Find the string "Chromedriver" in the records. Copy every line it appears in.

*** Opening of Information provided ***

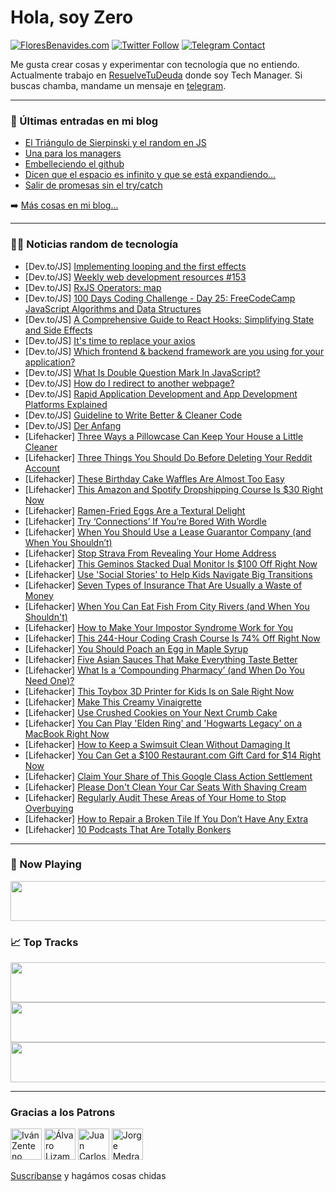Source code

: # Hola, soy Zero

[![FloresBenavides.com](https://img.shields.io/website?down_message=oops&label=MiBlog&style=for-the-badge&up_message=online&url=https%3A%2F%2Ffloresbenavides.com)](https://floresbenavides.com) [![Twitter Follow](https://img.shields.io/twitter/follow/ZeroDragon?color=%231DA1F2&label=Follow&logo=twitter&logoColor=ffffff&style=for-the-badge)](https://twitter.com/zerodragon) [![Telegram Contact](https://img.shields.io/badge/escr%C3%ADbeme-ZeroDragon-%2326A5E4?style=for-the-badge&logo=telegram)](https://t.me/zerodragon)

Me gusta crear cosas y experimentar con tecnología que no entiendo.
Actualmente trabajo en [ResuelveTuDeuda](http://github.com/resuelve) donde soy Tech Manager.
Si buscas chamba, mandame un mensaje en [telegram](https://t.me/zerodragon).

---

### 📕 Últimas entradas en mi blog
<!-- BLOG-POST-LIST:START -->
- [El Triángulo de Sierpinski y el random en JS](https://floresbenavides.com/el-triangulo-de-sierpinski-y-el-random-en-js/)
- [Una para los managers](https://floresbenavides.com/una-para-los-managers/)
- [Embelleciendo el github](https://floresbenavides.com/embelleciendo-el-github/)
- [Dicen que el espacio es infinito y que se está expandiendo…](https://floresbenavides.com/dicen-que-el-espacio-es-infinito-y-que-se-esta-expandiendo/)
- [Salir de promesas sin el try/catch](https://floresbenavides.com/salir-de-promesas-sin-el-try-catch/)
<!-- BLOG-POST-LIST:END -->

➡️ [Más cosas en mi blog...](https://floresbenavides.com)

---

### 👨‍💻 Noticias random de tecnología
<!-- TECH-POSTS:START -->
- [Dev.to/JS] [Implementing looping and the first effects](https://dev.to/atornblad/implementing-looping-and-the-first-effects-16p1)
- [Dev.to/JS] [Weekly web development resources #153](https://dev.to/vincenius/weekly-web-development-resources-153-38jg)
- [Dev.to/JS] [RxJS Operators: map](https://dev.to/drownedintech/rxjs-operators-map-4efc)
- [Dev.to/JS] [100 Days Coding Challenge - Day 25: FreeCodeCamp JavaScript Algorithms and Data Structures](https://dev.to/alexmgp7/100-days-coding-challenge-day-25-freecodecamp-javascript-algorithms-and-data-structures-3ko2)
- [Dev.to/JS] [A Comprehensive Guide to React Hooks: Simplifying State and Side Effects](https://dev.to/kingsley/a-comprehensive-guide-to-react-hooks-simplifying-state-and-side-effects-39f3)
- [Dev.to/JS] [It&#39;s time to replace your axios](https://dev.to/coderhu/its-time-to-replace-your-axios-143p)
- [Dev.to/JS] [Which frontend &amp; backend framework are you using for your application?](https://dev.to/rajesh_singh_1989/which-frontend-backend-framework-are-you-using-for-your-application-5dp2)
- [Dev.to/JS] [What Is Double Question Mark In JavaScript?](https://dev.to/mayallo/what-is-double-question-mark-in-javascript-775)
- [Dev.to/JS] [How do I redirect to another webpage?](https://dev.to/irishgeoff11/how-do-i-redirect-to-another-webpage-3g26)
- [Dev.to/JS] [Rapid Application Development and App Development Platforms Explained](https://dev.to/domfive/rapid-application-development-and-app-development-platforms-explained-131)
- [Dev.to/JS] [Guideline to Write Better &amp; Cleaner Code](https://dev.to/pierre/clean-javascript-code-1gc)
- [Dev.to/JS] [Der Anfang](https://dev.to/liamparsons/der-anfang-46g1)
- [Lifehacker] [Three Ways a Pillowcase Can Keep Your House a Little Cleaner](https://lifehacker.com/three-ways-a-pillowcase-can-keep-your-house-a-little-cl-1850535132)
- [Lifehacker] [Three Things You Should Do Before Deleting Your Reddit Account](https://lifehacker.com/three-things-you-should-do-before-deleting-your-reddit-1850534879)
- [Lifehacker] [These Birthday Cake Waffles Are Almost Too Easy](https://lifehacker.com/these-birthday-cake-waffles-are-almost-too-easy-1850535118)
- [Lifehacker] [This Amazon and Spotify Dropshipping Course Is $30 Right Now](https://lifehacker.com/this-amazon-and-spotify-dropshipping-course-is-30-righ-1850509035)
- [Lifehacker] [Ramen-Fried Eggs Are a Textural Delight](https://lifehacker.com/ramen-fried-eggs-are-a-textural-delight-1850534653)
- [Lifehacker] [Try ‘Connections’ If You’re Bored With Wordle](https://lifehacker.com/try-connections-if-you-re-bored-with-wordle-1850534478)
- [Lifehacker] [When You Should Use a Lease Guarantor Company &lpar;and When You Shouldn’t&rpar;](https://lifehacker.com/here-s-when-you-should-use-a-lease-guarantor-company-a-1850534130)
- [Lifehacker] [Stop Strava From Revealing Your Home Address](https://lifehacker.com/stop-strava-from-revealing-your-home-address-1850533685)
- [Lifehacker] [This Geminos Stacked Dual Monitor Is $100 Off Right Now](https://lifehacker.com/this-geminos-stacked-dual-monitor-is-100-off-right-now-1850509030)
- [Lifehacker] [Use &#39;Social Stories&#39; to Help Kids Navigate Big Transitions](https://lifehacker.com/use-social-stories-to-help-kids-navigate-big-transition-1850531574)
- [Lifehacker] [Seven Types of Insurance That Are Usually a Waste of Money](https://lifehacker.com/seven-types-of-insurance-that-are-usually-a-waste-of-mo-1850532298)
- [Lifehacker] [When You Can Eat Fish From City Rivers &lpar;and When You Shouldn&#39;t&rpar;](https://lifehacker.com/when-you-can-eat-fish-from-city-rivers-and-when-you-sh-1850532603)
- [Lifehacker] [How to Make Your Impostor Syndrome Work for You](https://lifehacker.com/how-to-make-your-impostor-syndrome-work-for-you-1850524094)
- [Lifehacker] [This 244-Hour Coding Crash Course Is 74% Off Right Now](https://lifehacker.com/this-244-hour-coding-crash-course-is-74-off-right-now-1850509012)
- [Lifehacker] [You Should Poach an Egg in Maple Syrup](https://lifehacker.com/you-should-poach-an-egg-in-maple-syrup-1850532021)
- [Lifehacker] [Five Asian Sauces That Make Everything Taste Better](https://lifehacker.com/five-asian-sauces-that-make-everything-taste-better-1850531565)
- [Lifehacker] [What Is a ‘Compounding Pharmacy’ &lpar;and When Do You Need One&rpar;?](https://lifehacker.com/what-is-a-compounding-pharmacy-and-when-do-you-need-1850529482)
- [Lifehacker] [This Toybox 3D Printer for Kids Is on Sale Right Now](https://lifehacker.com/this-toybox-3d-printer-for-kids-is-on-sale-right-now-1850509018)
- [Lifehacker] [Make This Creamy Vinaigrette](https://lifehacker.com/make-this-creamy-vinaigrette-1850530811)
- [Lifehacker] [Use Crushed Cookies on Your Next Crumb Cake](https://lifehacker.com/use-crushed-cookies-on-your-next-crumb-cake-1850530134)
- [Lifehacker] [You Can Play &#39;Elden Ring&#39; and &#39;Hogwarts Legacy&#39; on a MacBook Right Now](https://lifehacker.com/you-can-play-windows-games-on-apple-silicon-right-now-1850530163)
- [Lifehacker] [How to Keep a Swimsuit Clean Without Damaging It](https://lifehacker.com/how-to-keep-a-swimsuit-clean-without-damaging-it-1850530365)
- [Lifehacker] [You Can Get a $100 Restaurant.com Gift Card for $14 Right Now](https://lifehacker.com/you-can-get-a-100-restaurant-com-gift-card-for-14-rig-1850509027)
- [Lifehacker] [Claim Your Share of This Google Class Action Settlement](https://lifehacker.com/claim-your-share-of-this-google-class-action-settlement-1850529925)
- [Lifehacker] [Please Don&#39;t Clean Your Car Seats With Shaving Cream](https://lifehacker.com/please-dont-clean-your-car-seats-with-shaving-cream-1850529912)
- [Lifehacker] [Regularly Audit These Areas of Your Home to Stop Overbuying](https://lifehacker.com/regularly-audit-these-areas-of-your-home-to-stop-overbu-1850529816)
- [Lifehacker] [How to Repair a Broken Tile If You Don’t Have Any Extra](https://lifehacker.com/how-to-repair-a-broken-tile-if-you-don-t-have-any-extra-1850529510)
- [Lifehacker] [10 Podcasts That Are Totally Bonkers](https://lifehacker.com/10-podcasts-that-are-totally-bonkers-1850526172)<!-- TECH-POSTS:END -->

---

### 🎵 Now Playing
<a href="https://spotify-now-playing-dun.vercel.app/now-playing?open"><img src="https://spotify-now-playing-dun.vercel.app/now-playing" width="540" height="64"></a>

### 📈 Top Tracks
<a href="https://spotify-now-playing-dun.vercel.app/top-tracks?i=1&open"><img src="https://spotify-now-playing-dun.vercel.app/top-tracks?i=1" width="540" height="64"></a>
<a href="https://spotify-now-playing-dun.vercel.app/top-tracks?i=2&open"><img src="https://spotify-now-playing-dun.vercel.app/top-tracks?i=2" width="540" height="64"></a>
<a href="https://spotify-now-playing-dun.vercel.app/top-tracks?i=3&open"><img src="https://spotify-now-playing-dun.vercel.app/top-tracks?i=3" width="540" height="64"></a>

---

### Gracias a los Patrons
[<img src="https://avatars.githubusercontent.com/u/243380?v=4" alt="Iván Zenteno" width="50px">](https://github.com/k001) [<img src="https://avatars.githubusercontent.com/u/19955639?v=4" alt="Álvaro Lizama" width="50px">](https://github.com/alvarolizama) [<img src="https://avatars.githubusercontent.com/u/2718753?v=4" alt="Juan Carlos Ruiz" width="50px">](https://github.com/JuanCrg90) [<img src="https://avatars.githubusercontent.com/u/37025?v=4" alt="Jorge Medrano" width="50px">](https://github.com/h1pp1e) 

[Suscríbanse](https://www.patreon.com/zerodragon) y hagámos cosas chidas
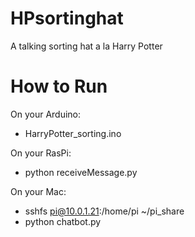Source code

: # HPsortinghat
A talking sorting hat a la Harry Potter


# How to Run

On your Arduino:
- HarryPotter_sorting.ino

On your RasPi:
- python receiveMessage.py

On your Mac:
- sshfs pi@10.0.1.21:/home/pi ~/pi_share
- python chatbot.py
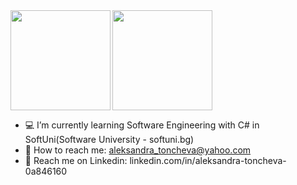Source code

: <div>
  <img height="160" align="left" src="https://github-readme-stats.vercel.app/api?username=tonchevaAleksandra
&count_private=true&true&hide=issues&show_icons=true" />
  <img height="160" src="https://github-readme-stats.vercel.app/api/top-langs/?username=tonchevaAleksandra
&layout=compact" />
</div>



- 💻 I’m currently learning Software Engineering with C# in SoftUni(Software University - softuni.bg)
- 📧 How to reach me: aleksandra_toncheva@yahoo.com
- 🎯 Reach me on Linkedin: linkedin.com/in/aleksandra-toncheva-0a846160


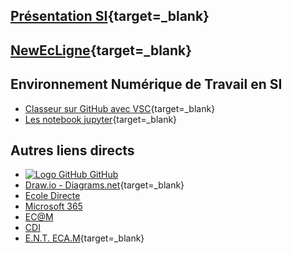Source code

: 
## [Présentation SI](http://si.lycee.ecmorlaix.fr/){target=_blank}

## [NewEcLigne](https://sites.google.com/view/newecligne/accueil){target=_blank}

## Environnement Numérique de Travail en SI

- [Classeur sur GitHub avec VSC](https://ericecmorlaix.github.io/adn-Tutoriel_lab_si/github/){target=_blank}
- [Les notebook jupyter](https://ericecmorlaix.github.io/adn-Tutoriel_lab_si/notebook/){target=_blank}

## Autres liens directs

- [![Logo GitHub](https://avatars.githubusercontent.com/in/15368?s=32&v=4 "GitHub") GitHub](https://github.com/)
- [Draw.io - Diagrams.net](https://www.diagrams.net/){target=_blank}
- [Ecole Directe](https://www.ecoledirecte.com)
- [Microsoft 365](https://login.microsoftonline.com/)
- [EC@M](https://www.ecmorlaix.fr/)
- [CDI](https://cdi-lycee.ecmorlaix.fr)
- [E.N.T. ECA.M](https://ec-morlaix.github.io/info/){target=_blank}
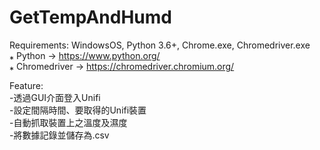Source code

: 
# GetTempAndHumd
  
<!-- # None -->
Requirements: WindowsOS, Python 3.6+, Chrome.exe, Chromedriver.exe <br>
⁎ Python -> https://www.python.org/<br>
⁎ Chromedriver -> https://chromedriver.chromium.org/<br>
<!-- # Feature -->
Feature:<br>
-透過GUI介面登入Unifi<br>
-設定間隔時間、要取得的Unifi裝置<br>
-自動抓取裝置上之溫度及濕度<br>
-將數據記錄並儲存為.csv<br>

*** Close of Information provided ***

Finished task:
Requirements: WindowsOS, Python 3.6+, Chrome.exe, Chromedriver.exe <br>
⁎ Chromedriver -> https://chromedriver.chromium.org/<br>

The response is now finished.